Required action: From the line containing "## Attribute reference" to the end of the entries, return every line exactly, both ends included, and add nothing.
——
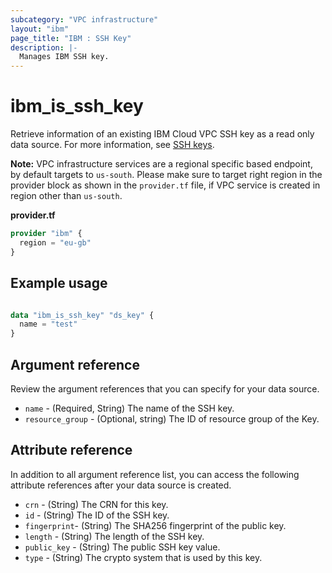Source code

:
 ```yaml
---
subcategory: "VPC infrastructure"
layout: "ibm"
page_title: "IBM : SSH Key"
description: |-
  Manages IBM SSH key.
---
```


# ibm_is_ssh_key
Retrieve information of an existing IBM Cloud VPC SSH key as a read only data source. For more information, see [SSH keys](https://cloud.ibm.com/docs/vpc?topic=vpc-ssh-keys).

**Note:** 
VPC infrastructure services are a regional specific based endpoint, by default targets to `us-south`. Please make sure to target right region in the provider block as shown in the `provider.tf` file, if VPC service is created in region other than `us-south`.

**provider.tf**

```terraform
provider "ibm" {
  region = "eu-gb"
}
```

## Example usage

```terraform

data "ibm_is_ssh_key" "ds_key" {
  name = "test"
}

```

## Argument reference
Review the argument references that you can specify for your data source. 

- `name` - (Required, String) The name of the SSH key.
- `resource_group` - (Optional, string) The ID of resource group of the Key.

## Attribute reference
In addition to all argument reference list, you can access the following attribute references after your data source is created. 

- `crn` - (String) The CRN for this key.
- `id` - (String) The ID of the SSH key.
- `fingerprint`-  (String) The SHA256 fingerprint of the public key.
- `length` - (String) The length of the SSH key.
- `public_key` - (String) The public SSH key value.
- `type` - (String) The crypto system that is used by this key.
——
Solution for this exercise:
## Attribute reference
In addition to all argument reference list, you can access the following attribute references after your data source is created. 

- `crn` - (String) The CRN for this key.
- `id` - (String) The ID of the SSH key.
- `fingerprint`-  (String) The SHA256 fingerprint of the public key.
- `length` - (String) The length of the SSH key.
- `public_key` - (String) The public SSH key value.
- `type` - (String) The crypto system that is used by this key.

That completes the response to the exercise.